El respeto es muy bonito.

He dicho más de una vez, que no siento veneración por la historia, que me parece una interesante materia de estudio, un arsenal del que extraer conocimientos y experiencias, pero en absoluto un catecismo sobre el que plantear mis opciones de presente y de futuro, ni tan siquiera un corsé que limite mis movimientos o aspiraciones. Soy, en este punto como en muchos otros, un relativista, pese a quien pese.

Pero una cosa es la veneración, otra la ignorancia, otra la irreverencia consciente, y otra, más importante y diferente, el respeto. Como decí­a una amiga canaria “el respeto es muy bonito”.

Hoy estoy en cierto punto triste. Y lo estoy porque me apena que haya quien pregona su interés por construir el paí­s y su construcción se base en la falta de respeto. No voy a entrar ahora en la falta de respeto a derechos individuales y colectivos que ejercitan algunos de forma activa o pasiva, con el único consuelo de tontos de que los suyos tampoco son respetados. Hablo hoy de la falta de respeto a la historia, a los sentimientos, a ciertos sueños imposibles, y sobre todo, a la ciudadaní­a en su conjunto.

Con motivo de cierta excursión que hace tiempo realicé a la zona de Laño, se me cayó el alma a los pies cuando vi las cuevas eremí­ticas surcadas con pintadas del tipo Trebiñu araba da, etc. Las firmaba H.B. Algo parecido siento cuando recién saneada la fachada de ese catálogo monumental que es el casco viejo de Gasteiz, se rellena con eslóganes y mensajes a golpe de spray, y podrí­a seguir enumerando parecidas circunstancias en todo euskal herria.

Pero hoy, me he sentido dolido al ver uno de esos iconos de mi juventud, de mi adolescencia casi, puesto en riesgo, abordado, asaltado y tomado por gentes que no tengo muy claro que tengan por esas siglas el mismo respeto y cariño con que muchos las guardamos en un rinconcito de nuestra memoria histórica.
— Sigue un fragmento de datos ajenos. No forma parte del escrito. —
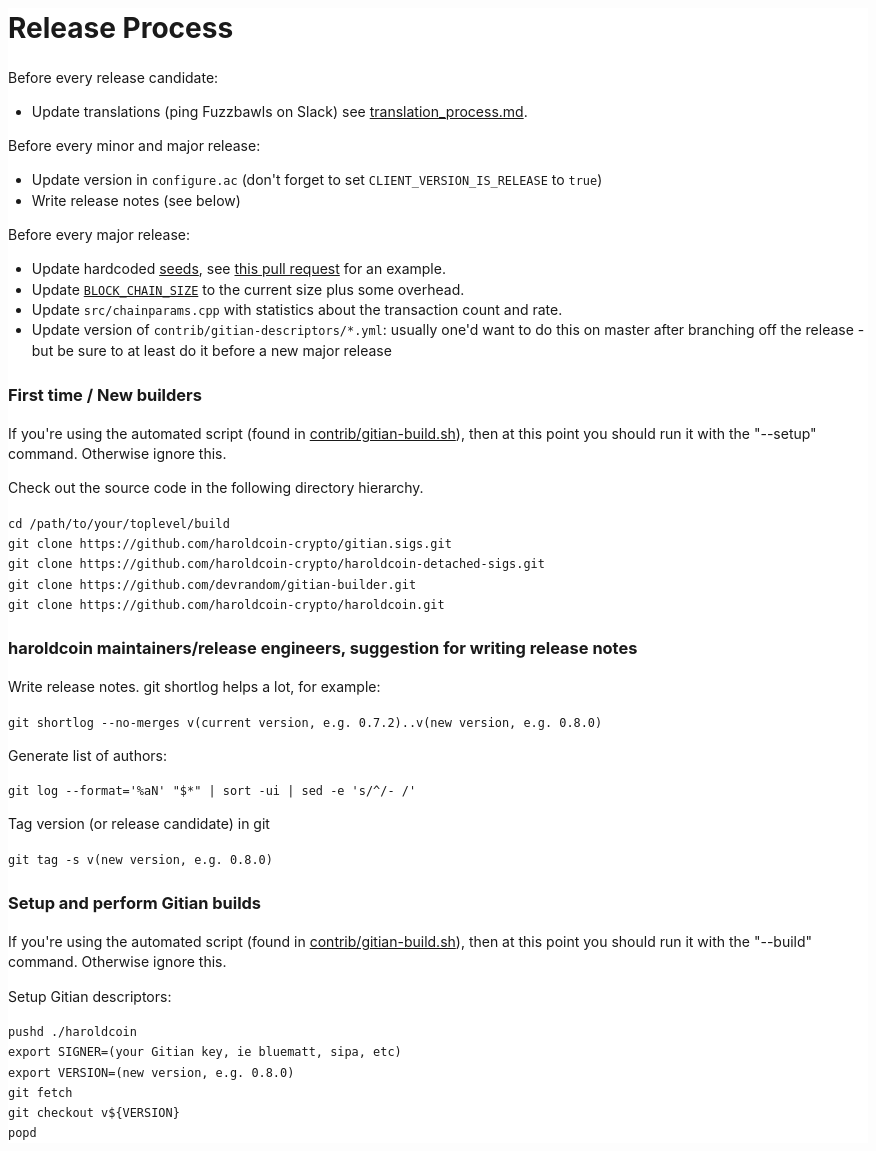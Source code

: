Release Process
====================

Before every release candidate:

* Update translations (ping Fuzzbawls on Slack) see [translation_process.md](https://github.com/haroldcoin-crypto/haroldcoin/blob/master/doc/translation_process.md#synchronising-translations).

Before every minor and major release:

* Update version in `configure.ac` (don't forget to set `CLIENT_VERSION_IS_RELEASE` to `true`)
* Write release notes (see below)

Before every major release:

* Update hardcoded [seeds](/contrib/seeds/README.md), see [this pull request](https://github.com/bitcoin/bitcoin/pull/7415) for an example.
* Update [`BLOCK_CHAIN_SIZE`](/src/qt/intro.cpp) to the current size plus some overhead.
* Update `src/chainparams.cpp` with statistics about the transaction count and rate.
* Update version of `contrib/gitian-descriptors/*.yml`: usually one'd want to do this on master after branching off the release - but be sure to at least do it before a new major release

### First time / New builders

If you're using the automated script (found in [contrib/gitian-build.sh](/contrib/gitian-build.sh)), then at this point you should run it with the "--setup" command. Otherwise ignore this.

Check out the source code in the following directory hierarchy.

    cd /path/to/your/toplevel/build
    git clone https://github.com/haroldcoin-crypto/gitian.sigs.git
    git clone https://github.com/haroldcoin-crypto/haroldcoin-detached-sigs.git
    git clone https://github.com/devrandom/gitian-builder.git
    git clone https://github.com/haroldcoin-crypto/haroldcoin.git

### haroldcoin maintainers/release engineers, suggestion for writing release notes

Write release notes. git shortlog helps a lot, for example:

    git shortlog --no-merges v(current version, e.g. 0.7.2)..v(new version, e.g. 0.8.0)


Generate list of authors:

    git log --format='%aN' "$*" | sort -ui | sed -e 's/^/- /'

Tag version (or release candidate) in git

    git tag -s v(new version, e.g. 0.8.0)

### Setup and perform Gitian builds

If you're using the automated script (found in [contrib/gitian-build.sh](/contrib/gitian-build.sh)), then at this point you should run it with the "--build" command. Otherwise ignore this.

Setup Gitian descriptors:

    pushd ./haroldcoin
    export SIGNER=(your Gitian key, ie bluematt, sipa, etc)
    export VERSION=(new version, e.g. 0.8.0)
    git fetch
    git checkout v${VERSION}
    popd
Se podrá decir que somos románticos, melancólicos, que tratamos a instrumentos polí­ticos como objetos de museo, que convertimos herramientas en iconos de la historia. Es posible que se esté en lo cierto. Pero para muchos a los que nos gustarí­a ver de una vez una alternativa de izquierda, republicana, socialista y euskaldun, esta apropiación, una más, de un referente histórico y mucho más amplio de lo que ahora se nos presenta, una fuerza capaz de luchar cuando hubo que hacerlo, capaz de usar otros medios cuando hubo que usarlos, pues es algo más que una salida ingeniosa. Es el fin de un sí­mbolo, de una alternativa, hasta incluso de una utopí­a.
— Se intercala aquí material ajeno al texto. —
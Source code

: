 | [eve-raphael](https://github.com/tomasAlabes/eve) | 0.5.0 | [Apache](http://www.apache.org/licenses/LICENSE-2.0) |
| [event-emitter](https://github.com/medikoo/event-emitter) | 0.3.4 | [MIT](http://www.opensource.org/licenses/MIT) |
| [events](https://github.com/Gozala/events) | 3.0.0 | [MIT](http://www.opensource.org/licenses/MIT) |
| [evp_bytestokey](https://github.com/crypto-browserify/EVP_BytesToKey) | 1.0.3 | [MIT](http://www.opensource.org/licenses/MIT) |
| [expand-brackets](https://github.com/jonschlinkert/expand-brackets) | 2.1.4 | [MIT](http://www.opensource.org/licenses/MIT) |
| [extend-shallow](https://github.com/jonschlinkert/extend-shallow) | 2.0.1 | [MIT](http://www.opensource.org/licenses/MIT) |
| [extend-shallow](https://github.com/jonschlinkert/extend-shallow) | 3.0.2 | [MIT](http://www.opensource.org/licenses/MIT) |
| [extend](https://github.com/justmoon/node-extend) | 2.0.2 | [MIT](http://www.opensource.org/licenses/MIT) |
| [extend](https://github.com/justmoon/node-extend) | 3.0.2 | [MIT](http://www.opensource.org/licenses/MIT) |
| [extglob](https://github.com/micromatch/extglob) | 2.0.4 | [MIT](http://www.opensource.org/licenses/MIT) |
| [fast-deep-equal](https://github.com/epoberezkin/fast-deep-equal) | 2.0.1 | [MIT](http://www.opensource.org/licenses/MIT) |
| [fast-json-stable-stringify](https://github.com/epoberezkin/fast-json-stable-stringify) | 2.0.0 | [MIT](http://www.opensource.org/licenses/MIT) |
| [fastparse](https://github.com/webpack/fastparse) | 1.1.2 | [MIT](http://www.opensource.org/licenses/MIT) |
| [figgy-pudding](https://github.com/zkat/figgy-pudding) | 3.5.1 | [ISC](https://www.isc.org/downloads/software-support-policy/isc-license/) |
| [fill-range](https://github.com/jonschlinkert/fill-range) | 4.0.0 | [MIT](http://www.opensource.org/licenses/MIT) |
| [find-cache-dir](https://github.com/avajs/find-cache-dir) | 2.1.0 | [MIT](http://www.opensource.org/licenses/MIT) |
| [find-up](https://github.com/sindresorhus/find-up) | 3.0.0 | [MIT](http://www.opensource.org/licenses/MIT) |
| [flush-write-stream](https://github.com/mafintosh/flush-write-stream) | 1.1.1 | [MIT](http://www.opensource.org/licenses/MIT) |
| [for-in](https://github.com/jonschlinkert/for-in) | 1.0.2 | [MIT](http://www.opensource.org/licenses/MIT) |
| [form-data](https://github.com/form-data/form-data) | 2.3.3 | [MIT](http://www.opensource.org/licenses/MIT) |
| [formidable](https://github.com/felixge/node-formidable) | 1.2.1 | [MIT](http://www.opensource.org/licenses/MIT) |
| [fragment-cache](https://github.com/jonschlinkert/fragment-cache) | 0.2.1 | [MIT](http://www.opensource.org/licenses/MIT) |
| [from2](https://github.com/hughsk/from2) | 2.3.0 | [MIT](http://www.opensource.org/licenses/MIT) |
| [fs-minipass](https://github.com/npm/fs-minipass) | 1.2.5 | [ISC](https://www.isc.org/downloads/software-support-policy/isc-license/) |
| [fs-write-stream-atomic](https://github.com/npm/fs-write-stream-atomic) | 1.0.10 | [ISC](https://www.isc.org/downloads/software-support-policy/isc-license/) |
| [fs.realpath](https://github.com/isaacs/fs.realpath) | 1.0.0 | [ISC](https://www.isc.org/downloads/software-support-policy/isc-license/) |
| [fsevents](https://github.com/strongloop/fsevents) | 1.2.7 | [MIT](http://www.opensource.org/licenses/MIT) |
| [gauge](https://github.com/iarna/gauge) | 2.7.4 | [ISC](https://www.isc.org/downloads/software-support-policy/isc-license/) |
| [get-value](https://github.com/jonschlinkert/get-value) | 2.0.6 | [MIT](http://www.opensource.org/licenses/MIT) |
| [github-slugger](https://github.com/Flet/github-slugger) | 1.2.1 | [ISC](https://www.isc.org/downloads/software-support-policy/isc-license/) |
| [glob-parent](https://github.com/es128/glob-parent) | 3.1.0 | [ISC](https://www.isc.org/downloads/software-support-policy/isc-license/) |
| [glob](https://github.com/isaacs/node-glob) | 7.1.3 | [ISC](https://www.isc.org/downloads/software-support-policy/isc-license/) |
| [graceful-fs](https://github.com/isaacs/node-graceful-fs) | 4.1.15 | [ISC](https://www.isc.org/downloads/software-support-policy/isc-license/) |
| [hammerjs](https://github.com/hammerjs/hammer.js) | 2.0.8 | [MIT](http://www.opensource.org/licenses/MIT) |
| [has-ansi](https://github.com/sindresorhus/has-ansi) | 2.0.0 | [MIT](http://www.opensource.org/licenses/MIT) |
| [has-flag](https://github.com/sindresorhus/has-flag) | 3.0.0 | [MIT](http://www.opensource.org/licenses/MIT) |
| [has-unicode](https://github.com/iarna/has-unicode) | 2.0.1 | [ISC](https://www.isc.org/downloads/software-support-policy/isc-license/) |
Más aún cuando la maniobra se hace de forma premeditada y alevosa, planteando una campaña ficticia de apoyo a unas candidaturas que se convierten en otras, con conocimiento previo o no de todos los firmantes que avalaron unas candidaturas que, a la postre no son las que son y que quienes las animaban ya sabrí­an que no serí­an.

Y todo ello, quede claro, por una ley hecha con nombres y apellidos, a espaldas no ya del pueblo que dirí­a la señora marí­a, sino lo que es más triste también, a espaldas de la realidad. Y cuando se da la espalda a la realidad el resultado es, como en este caso, surrealista, absurdo y triste, aunque alguno lo vea gracioso.